The European Environment Agency, a Copenhagen-based body providing independent information on sustainability issues to policymakers, worries that the data center boom will threaten the EU’s green goals. It warned that “the rapid expansion of AI presents a growing challenge to achieving climate neutrality” in a paper earlier this month.
Leena Ylä-Mononen, the agency’s director, said the lack of transparency surrounding the environmental impact of data centers is complicating matters.
“What you cannot measure, you cannot manage,” she told POLITICO in an interview in the agency’s headquarters.
“We still lack really clear measurements and best-practice standards,” she added. “What does the EU expect from any new data centers that are being built? I think that there’s a gap and of course that’s for the policymakers [to fix]. But when we have more data, then we can start understanding what the trend is and whether it is threatening the goals.”
The European Commission is working on legislation to regulate the energy consumption of data centers and incentivize better performance.
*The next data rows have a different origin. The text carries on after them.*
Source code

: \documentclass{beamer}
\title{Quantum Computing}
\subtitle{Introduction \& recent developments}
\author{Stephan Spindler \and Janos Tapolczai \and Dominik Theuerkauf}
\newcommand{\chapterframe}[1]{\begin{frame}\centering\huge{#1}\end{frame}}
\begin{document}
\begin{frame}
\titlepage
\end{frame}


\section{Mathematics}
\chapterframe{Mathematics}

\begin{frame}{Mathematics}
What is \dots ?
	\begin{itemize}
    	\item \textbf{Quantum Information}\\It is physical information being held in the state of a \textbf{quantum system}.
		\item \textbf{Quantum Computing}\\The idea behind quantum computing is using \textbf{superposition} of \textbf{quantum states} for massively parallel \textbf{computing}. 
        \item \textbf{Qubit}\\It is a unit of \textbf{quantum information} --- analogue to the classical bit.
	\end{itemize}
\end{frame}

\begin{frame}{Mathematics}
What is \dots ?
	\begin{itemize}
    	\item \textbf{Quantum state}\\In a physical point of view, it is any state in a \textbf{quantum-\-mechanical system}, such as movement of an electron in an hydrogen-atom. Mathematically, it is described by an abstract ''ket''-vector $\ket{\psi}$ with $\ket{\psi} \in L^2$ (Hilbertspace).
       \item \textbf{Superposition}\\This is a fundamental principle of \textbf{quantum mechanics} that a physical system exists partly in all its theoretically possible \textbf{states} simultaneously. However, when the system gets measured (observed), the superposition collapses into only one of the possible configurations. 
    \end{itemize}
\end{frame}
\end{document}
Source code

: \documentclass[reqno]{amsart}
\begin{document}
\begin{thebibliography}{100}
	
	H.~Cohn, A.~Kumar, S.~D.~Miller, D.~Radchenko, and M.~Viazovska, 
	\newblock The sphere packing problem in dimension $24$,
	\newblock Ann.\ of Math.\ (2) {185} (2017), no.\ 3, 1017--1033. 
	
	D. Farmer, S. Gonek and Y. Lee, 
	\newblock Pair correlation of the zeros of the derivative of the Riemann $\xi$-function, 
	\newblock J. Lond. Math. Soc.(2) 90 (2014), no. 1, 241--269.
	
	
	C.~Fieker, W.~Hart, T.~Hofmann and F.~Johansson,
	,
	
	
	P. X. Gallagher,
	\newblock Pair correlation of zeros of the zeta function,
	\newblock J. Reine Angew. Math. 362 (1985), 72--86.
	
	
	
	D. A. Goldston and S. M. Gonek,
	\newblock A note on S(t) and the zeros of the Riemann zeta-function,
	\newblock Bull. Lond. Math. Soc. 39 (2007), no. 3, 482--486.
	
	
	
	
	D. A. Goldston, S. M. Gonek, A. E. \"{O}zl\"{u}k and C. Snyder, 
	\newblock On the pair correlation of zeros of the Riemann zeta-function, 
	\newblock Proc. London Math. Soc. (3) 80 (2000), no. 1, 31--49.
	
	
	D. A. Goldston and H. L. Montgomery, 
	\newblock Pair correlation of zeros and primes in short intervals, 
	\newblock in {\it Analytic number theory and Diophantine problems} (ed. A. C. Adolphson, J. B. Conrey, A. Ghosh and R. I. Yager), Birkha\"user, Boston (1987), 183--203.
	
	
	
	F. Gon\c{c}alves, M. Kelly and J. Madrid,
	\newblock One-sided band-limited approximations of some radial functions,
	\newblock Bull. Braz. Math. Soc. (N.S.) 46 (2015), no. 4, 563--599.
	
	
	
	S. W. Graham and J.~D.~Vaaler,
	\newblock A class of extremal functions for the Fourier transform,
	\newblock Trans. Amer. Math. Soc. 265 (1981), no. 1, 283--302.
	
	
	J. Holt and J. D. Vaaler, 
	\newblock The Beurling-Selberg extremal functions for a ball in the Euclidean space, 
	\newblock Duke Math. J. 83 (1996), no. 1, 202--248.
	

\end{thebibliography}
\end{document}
The presentation of the rules, part of a package that includes the law to triple computing capacity, has been repeatedly delayed and is now penciled in for early June.
But the EU executive has recently come under fire from European Parliament lawmakers over a secrecy clause allowing data centers to conceal their energy consumption. The clause was thrust into the spotlight following a recent Investigate Europe report that found it was inserted into a 2024 law after lobbying by U.S. tech giants, including Microsoft.